Expression of a novel gene, gluP, is essential for normal Bacillus subtilis cell division and contributes to glucose export
1 Department of Microbiology, Institute for Microbiology, Biochemistry and Genetics University of Erlangen-Nuremberg, Staudstrasse 5, 91058 Erlangen, and Department of Biology, University of Konstanz, Universitaetstrasse 1, 78457 Konstanz, Germany
2 Centre for Cancer Therapeutics, Ottawa Regional Cancer Centre, and Faculty of Medicine, University of Ottawa, 503 Smyth Rd., Ottawa, ON, K1H 1C4, Canada
3 Division of Molecular and Cellular Biology, The Mochtar Riady Center for Nanotechnology and Bioengineering, PO BOX 326 TNG 15001, Tangerang, Banten, Indonesia
BMC Microbiology 2004, 4:13 doi:10.1186/1471-2180-4-13Published: 30 March 2004
The Bacillus subtilis glucokinase operon was predicted to be comprised of the genes, yqgP (now named gluP), yqgQ, and glcK. We have previously established a role for glcK in glucose metabolism. In the absence of enzymes that phosphorylate glucose, such as GlcK and/or enzyme IIGlc, accumulated cytoplasmic glucose can be transported out of the cell. Genes within the glucokinase operon were not previously known to play a role in glucose transport. Here we describe the expression of gluP and its function in glucose transport.
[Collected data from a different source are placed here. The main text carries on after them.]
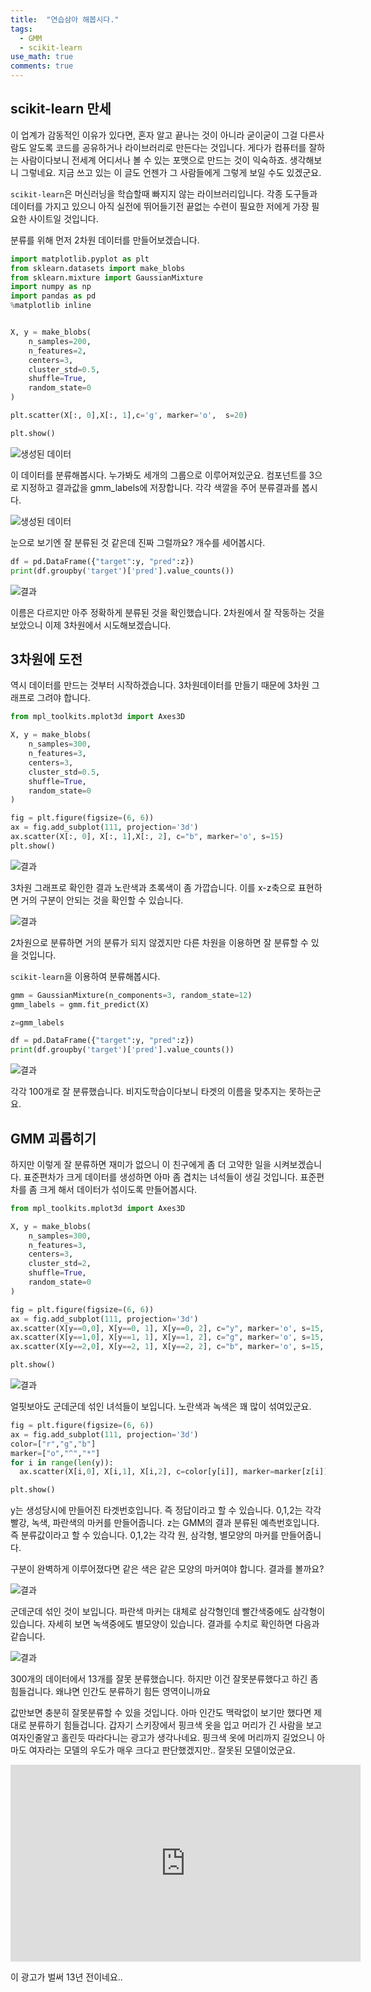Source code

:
 ```yaml
---
title:  "연습삼아 해봅시다."
tags:
  - GMM
  - scikit-learn
use_math: true
comments: true
---
```


## scikit-learn 만세
이 업계가 감동적인 이유가 있다면, 
혼자 알고 끝나는 것이 아니라 굳이굳이 그걸 다른사람도 알도록 코드를 공유하거나 라이브러리로
만든다는 것입니다.
게다가 컴퓨터를 잘하는 사람이다보니 전세계 어디서나 볼 수 있는 포맷으로 만드는 것이 익숙하죠.
생각해보니 그렇네요. 지금 쓰고 있는 이 글도 언젠가 그 사람들에게 그렇게 보일 수도 있겠군요.

`scikit-learn`은 머신러닝을 학습할때 빠지지 않는 라이브러리입니다.
각종 도구들과 데이터를 가지고 있으니 아직 실전에 뛰어들기전 끝없는 수련이 필요한 저에게 가장 필요한 사이트일 것입니다.

분류를 위해 먼저 2차원 데이터를 만들어보겠습니다.

```python
import matplotlib.pyplot as plt
from sklearn.datasets import make_blobs
from sklearn.mixture import GaussianMixture
import numpy as np
import pandas as pd
%matplotlib inline


X, y = make_blobs(
    n_samples=200,
    n_features=2,
    centers=3,
    cluster_std=0.5,
    shuffle=True,
    random_state=0
)

plt.scatter(X[:, 0],X[:, 1],c='g', marker='o',  s=20)

plt.show()
```
![생성된 데이터](https://raw.githubusercontent.com/hi-math/hi-math.github.io/master/images/2022-04-03-SampleTest.md/cluster.png)

이 데이터를 분류해봅시다. 누가봐도 세개의 그룹으로 이루어져있군요. 컴포넌트를 3으로 지정하고 결과값을  gmm_labels에 저장합니다.
각각 색깔을 주어 분류결과를 봅시다.

![생성된 데이터](https://raw.githubusercontent.com/hi-math/hi-math.github.io/master/images/2022-04-03-SampleTest.md/classify.png)

눈으로 보기엔 잘 분류된 것 같은데 진짜 그럴까요? 개수를 세어봅시다. 

```python
df = pd.DataFrame({"target":y, "pred":z})
print(df.groupby('target')['pred'].value_counts())
```

![결과](https://raw.githubusercontent.com/hi-math/hi-math.github.io/master/images/2022-04-03-SampleTest.md/result.PNG)

이름은 다르지만 아주 정확하게 분류된 것을 확인했습니다. 2차원에서 잘 작동하는 것을 보았으니 이제 3차원에서 시도해보겠습니다.


## 3차원에 도전

역시 데이터를 만드는 것부터 시작하겠습니다. 3차원데이터를 만들기 때문에 3차원 그래프로 그려야 합니다.
```python
from mpl_toolkits.mplot3d import Axes3D

X, y = make_blobs(
    n_samples=300,
    n_features=3,
    centers=3,
    cluster_std=0.5,
    shuffle=True,
    random_state=0
)

fig = plt.figure(figsize=(6, 6))
ax = fig.add_subplot(111, projection='3d')
ax.scatter(X[:, 0], X[:, 1],X[:, 2], c="b", marker='o', s=15)
plt.show()
```


![결과](https://raw.githubusercontent.com/hi-math/hi-math.github.io/master/images/2022-04-03-SampleTest.md/3ddata.png)


3차원 그래프로 확인한 결과 노란색과 초록색이 좀 가깝습니다. 이를 x-z축으로 표현하면 거의 구분이 안되는 것을 확인할 수 있습니다.

![결과](https://raw.githubusercontent.com/hi-math/hi-math.github.io/master/images/2022-04-03-SampleTest.md/2ddata.png)

2차원으로 분류하면 거의 분류가 되지 않겠지만 다른 차원을 이용하면 잘 분류할 수 있을 것입니다.

`scikit-learn`을 이용하여 분류해봅시다.

```python
gmm = GaussianMixture(n_components=3, random_state=12)
gmm_labels = gmm.fit_predict(X)

z=gmm_labels

df = pd.DataFrame({"target":y, "pred":z})
print(df.groupby('target')['pred'].value_counts())
```

![결과](https://raw.githubusercontent.com/hi-math/hi-math.github.io/master/images/2022-04-03-SampleTest.md/result2.PNG)

각각 100개로 잘 분류했습니다. 비지도학습이다보니 타겟의 이름을 맞추지는 못하는군요.


## GMM 괴롭히기
하지만 이렇게 잘 분류하면 재미가 없으니 이 친구에게 좀 더 고약한 일을 시켜보겠습니다.
표준편차가 크게 데이터를 생성하면 아마 좀 겹치는 녀석들이 생길 것입니다. 표준편차를 좀 크게 해서 데이터가 섞이도록 만들어봅시다.

```python
from mpl_toolkits.mplot3d import Axes3D

X, y = make_blobs(
    n_samples=300,
    n_features=3,
    centers=3,
    cluster_std=2,
    shuffle=True,
    random_state=0
)

fig = plt.figure(figsize=(6, 6))
ax = fig.add_subplot(111, projection='3d')
ax.scatter(X[y==0,0], X[y==0, 1], X[y==0, 2], c="y", marker='o', s=15, alpha=0.40)
ax.scatter(X[y==1,0], X[y==1, 1], X[y==1, 2], c="g", marker='o', s=15, alpha=0.40)
ax.scatter(X[y==2,0], X[y==2, 1], X[y==2, 2], c="b", marker='o', s=15, alpha=0.40)

plt.show()
```
![결과](https://raw.githubusercontent.com/hi-math/hi-math.github.io/master/images/2022-04-03-SampleTest.md/3-1.png)

얼핏보아도 군데군데 섞인 녀석들이 보입니다. 노란색과 녹색은 꽤 많이 섞여있군요.


```python
fig = plt.figure(figsize=(6, 6))
ax = fig.add_subplot(111, projection='3d')
color=["r","g","b"]
marker=["o","^","*"]
for i in range(len(y)):
  ax.scatter(X[i,0], X[i,1], X[i,2], c=color[y[i]], marker=marker[z[i]], s=20, alpha=0.80)

plt.show()
```
y는 생성당시에 만들어진 타겟번호입니다. 즉 정답이라고 할 수 있습니다. 0,1,2는 각각 빨강, 녹색, 파란색의 마커를 만들어줍니다.
z는 GMM의 결과 분류된 예측번호입니다. 즉 분류값이라고 할 수 있습니다. 0,1,2는 각각 원, 삼각형, 별모양의 마커를 만들어줍니다.

구분이 완벽하게 이루어졌다면 같은 색은 같은 모양의 마커여야 합니다. 결과를 볼까요?

![결과](https://raw.githubusercontent.com/hi-math/hi-math.github.io/master/images/2022-04-03-SampleTest.md/3-3.png)

군데군데 섞인 것이 보입니다. 파란색 마커는 대체로 삼각형인데 빨간색중에도 삼각형이 있습니다. 자세히 보면 녹색중에도 별모양이 있습니다.
결과를 수치로 확인하면 다음과 같습니다.


![결과](https://raw.githubusercontent.com/hi-math/hi-math.github.io/master/images/2022-04-03-SampleTest.md/3-4.png)

300개의 데이터에서 13개를 잘못 분류했습니다. 하지만 이건 잘못분류했다고 하긴 좀 힘들겁니다. 왜냐면 인간도 분류하기 힘든 영역이니까요

값만보면 충분히 잘못분류할 수 있을 것입니다. 아마 인간도 맥락없이 보기만 했다면 제대로 분류하기 힘들겁니다. 
갑자기 스키장에서 핑크색 옷을 입고 머리가 긴 사람을 보고 여자인줄알고 홀린듯 따라다니는 광고가 생각나네요.
핑크색 옷에 머리까지 길었으니 아마도 여자라는 모델의 우도가 매우 크다고 판단했겠지만.. 잘못된 모델이었군요.

<iframe width="560" height="315" src="https://www.youtube.com/embed/krOMSqcJBrI" title="YouTube video player" frameborder="0" allow="accelerometer; autoplay; clipboard-write; encrypted-media; gyroscope; picture-in-picture" allowfullscreen></iframe>



이 광고가 벌써 13년 전이네요..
We found that transcription of the glucokinase operon was regulated, putatively, by two promoters: σA and σH. Putative σA and σH-recognition sites were located upstream of and within gluP, respectively. Transcriptional glucokinase operon – lacZ fusions and Northern blotting were used to analyze the expression of gluP. GluP was predicted to be an integral membrane protein. Moreover, the prediction of GluP structure revealed interesting signatures: a rhomboid domain and two tetracopeptide repeat (TPR) motifs. Microscopic analysis showed that GluP minus cells were unable to divide completely, resulting in a filamentous phenotype. The cells were grown in either rich or minimal medium. We found GluP may be involved in glucose transport. [14C]-glucose uptake by the GluP minus strain was slightly less than in the wild type. On the other hand, trehalose-derived glucose in the growth medium of the GluP minus strain was detected in very low amounts. Experimental controls comprised of single or multiple genes mutations within the glucose transporting phosphotransferase system.
gluP seems to be regulated only by a putative σA-dependent promoter. The glucose uptake and export assays suggest that GluP is important for glucose export and may act as an exporter. This also supports the role of the glucokinase operon in glucose utilization.